Download or read book Count the Nights by Stars written by Michelle Shocklee and published by Tyndale House Publishers, Inc.. This book was released on 2022-03 with total page 425 pages. Available in PDF, EPUB and Kindle. Book excerpt: Count your nights by stars, not shadows. Count your life with smiles, not tears. 1961. After a longtime resident at Nashville's historic Maxwell House Hotel suffers a debilitating stroke, Audrey Whitfield is tasked with cleaning out the reclusive woman's room.
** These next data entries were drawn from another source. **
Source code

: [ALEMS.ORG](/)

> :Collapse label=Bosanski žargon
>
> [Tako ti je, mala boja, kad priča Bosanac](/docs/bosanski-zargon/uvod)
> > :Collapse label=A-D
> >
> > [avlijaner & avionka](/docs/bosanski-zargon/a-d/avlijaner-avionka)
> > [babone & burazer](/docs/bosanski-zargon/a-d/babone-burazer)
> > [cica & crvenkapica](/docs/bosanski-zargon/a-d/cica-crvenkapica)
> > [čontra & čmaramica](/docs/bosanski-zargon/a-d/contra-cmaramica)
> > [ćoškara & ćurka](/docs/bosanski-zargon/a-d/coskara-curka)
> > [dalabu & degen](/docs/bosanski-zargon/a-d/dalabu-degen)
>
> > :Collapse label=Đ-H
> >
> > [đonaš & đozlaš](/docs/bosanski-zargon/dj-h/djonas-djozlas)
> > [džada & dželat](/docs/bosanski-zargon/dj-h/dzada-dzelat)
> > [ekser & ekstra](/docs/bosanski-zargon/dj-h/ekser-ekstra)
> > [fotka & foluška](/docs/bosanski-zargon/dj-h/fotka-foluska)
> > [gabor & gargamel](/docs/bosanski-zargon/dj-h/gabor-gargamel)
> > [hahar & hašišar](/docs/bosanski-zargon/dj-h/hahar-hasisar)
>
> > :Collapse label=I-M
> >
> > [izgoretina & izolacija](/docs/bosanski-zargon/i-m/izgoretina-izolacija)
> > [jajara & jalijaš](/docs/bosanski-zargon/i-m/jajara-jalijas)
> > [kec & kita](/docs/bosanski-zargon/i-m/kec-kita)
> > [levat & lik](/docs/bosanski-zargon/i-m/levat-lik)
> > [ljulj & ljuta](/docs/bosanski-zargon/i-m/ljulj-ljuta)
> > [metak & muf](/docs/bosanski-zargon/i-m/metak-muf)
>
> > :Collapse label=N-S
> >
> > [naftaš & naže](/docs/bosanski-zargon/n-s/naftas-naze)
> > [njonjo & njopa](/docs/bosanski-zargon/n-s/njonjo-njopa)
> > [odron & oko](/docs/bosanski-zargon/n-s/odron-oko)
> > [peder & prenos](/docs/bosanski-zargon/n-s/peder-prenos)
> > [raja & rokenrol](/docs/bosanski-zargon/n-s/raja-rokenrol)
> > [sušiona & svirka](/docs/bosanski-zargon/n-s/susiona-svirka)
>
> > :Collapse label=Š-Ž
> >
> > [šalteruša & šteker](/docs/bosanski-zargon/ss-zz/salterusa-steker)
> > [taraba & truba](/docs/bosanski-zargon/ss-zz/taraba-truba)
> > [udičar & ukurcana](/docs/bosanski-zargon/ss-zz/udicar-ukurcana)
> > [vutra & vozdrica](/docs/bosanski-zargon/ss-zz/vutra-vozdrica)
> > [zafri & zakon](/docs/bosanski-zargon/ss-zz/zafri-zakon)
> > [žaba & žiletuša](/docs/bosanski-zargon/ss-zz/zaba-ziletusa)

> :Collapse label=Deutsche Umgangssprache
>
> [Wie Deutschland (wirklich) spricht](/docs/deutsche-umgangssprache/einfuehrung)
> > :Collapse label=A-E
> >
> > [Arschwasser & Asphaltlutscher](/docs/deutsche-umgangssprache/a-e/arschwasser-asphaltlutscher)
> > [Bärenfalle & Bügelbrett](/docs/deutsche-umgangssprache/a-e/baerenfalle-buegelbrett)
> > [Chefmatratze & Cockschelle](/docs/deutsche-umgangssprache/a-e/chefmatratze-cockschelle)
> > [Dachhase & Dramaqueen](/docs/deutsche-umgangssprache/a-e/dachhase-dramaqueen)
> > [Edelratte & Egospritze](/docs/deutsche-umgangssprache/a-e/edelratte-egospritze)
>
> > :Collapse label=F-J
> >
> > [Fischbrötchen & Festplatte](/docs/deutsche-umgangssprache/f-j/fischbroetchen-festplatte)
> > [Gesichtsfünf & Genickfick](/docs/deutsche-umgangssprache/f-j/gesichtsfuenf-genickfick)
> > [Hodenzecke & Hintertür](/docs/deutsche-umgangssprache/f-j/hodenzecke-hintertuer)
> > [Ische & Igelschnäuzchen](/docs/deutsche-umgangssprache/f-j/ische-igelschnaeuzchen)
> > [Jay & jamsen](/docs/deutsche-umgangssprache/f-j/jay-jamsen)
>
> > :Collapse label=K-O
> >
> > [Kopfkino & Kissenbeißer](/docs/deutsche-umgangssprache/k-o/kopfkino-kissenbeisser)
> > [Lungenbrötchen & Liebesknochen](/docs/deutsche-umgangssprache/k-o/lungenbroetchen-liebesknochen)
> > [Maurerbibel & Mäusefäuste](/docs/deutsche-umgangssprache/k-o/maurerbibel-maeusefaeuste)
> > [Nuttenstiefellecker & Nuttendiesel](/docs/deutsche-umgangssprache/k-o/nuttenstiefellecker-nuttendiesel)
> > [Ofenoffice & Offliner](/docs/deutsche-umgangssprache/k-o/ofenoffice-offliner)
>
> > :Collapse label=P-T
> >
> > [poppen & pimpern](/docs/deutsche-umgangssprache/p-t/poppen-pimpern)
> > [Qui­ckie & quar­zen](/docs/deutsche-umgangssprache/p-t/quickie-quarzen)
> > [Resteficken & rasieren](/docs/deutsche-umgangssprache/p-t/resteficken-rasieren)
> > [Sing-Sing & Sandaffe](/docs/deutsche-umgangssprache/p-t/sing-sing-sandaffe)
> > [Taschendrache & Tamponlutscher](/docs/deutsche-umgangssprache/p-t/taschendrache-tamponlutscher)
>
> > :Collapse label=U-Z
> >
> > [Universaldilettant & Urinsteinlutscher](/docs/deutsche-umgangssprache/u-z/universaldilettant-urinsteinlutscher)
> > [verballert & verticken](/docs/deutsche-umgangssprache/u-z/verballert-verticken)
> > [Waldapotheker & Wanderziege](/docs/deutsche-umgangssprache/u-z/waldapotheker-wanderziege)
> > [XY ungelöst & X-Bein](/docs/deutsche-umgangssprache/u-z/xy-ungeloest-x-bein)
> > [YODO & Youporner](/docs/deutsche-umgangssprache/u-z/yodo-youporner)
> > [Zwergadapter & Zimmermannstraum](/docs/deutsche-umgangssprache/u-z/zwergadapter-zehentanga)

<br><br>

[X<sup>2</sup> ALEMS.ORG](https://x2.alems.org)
There, she discovers an elaborate scrapbook filled with memorabilia from the Tennessee Centennial Exposition. Love notes on the backs of unmailed postcards inside capture Audrey's imagination with hints of a forbidden romance . . . and troubling revelations about the disappearance of young women at the exposition. Audrey enlists the help of a handsome hotel guest as she tracks down clues and information about the mysterious "Peaches" and her regrets over one fateful day, nearly sixty-five years earlier. 1897. Outspoken and forward-thinking Priscilla Nichols isn't willing to settle for just any man. She's still holding out hope for love when she meets Luca Moretti on the eve of the Tennessee Centennial Exposition. Charmed by the Italian immigrant's boldness, Priscilla spends time exploring the wonderous sights of the expo with Luca--until a darkness overshadows the monthslong event. Haunted by a terrible truth, Priscilla and Luca are sent down separate paths as the night's stars fade into dawn.

Book One Man s Wilderness

    Book Details:
  • Author : Richard Proenneke
  • Publisher : Alaska Northwest Books
  • Release : 2013-03
  • ISBN : 9780882409429
  • Pages : 0 pages

Download or read book One Man s Wilderness written by Richard Proenneke and published by Alaska Northwest Books. This book was released on 2013-03 with total page 0 pages. Available in PDF, EPUB and Kindle. Book excerpt: "To live in a pristine land, unchanged by man; to roam a wilderness through which few other humans pass; to choose an idyllic site, cut trees and build a log cabin; to be a self-sufficient craftsman, making what is needed from materials available; to be not at odds with thye world, but content with one's own thougts and company. Thousands have had such dreams but Richard Proenneke lived them. He found a place, built a cabin and stayed to become part of the country. [This] is a simple account of the day-to-day explorations and activities he carried out alone and the constant chain of nature's events that kept him company"--Publisher's description.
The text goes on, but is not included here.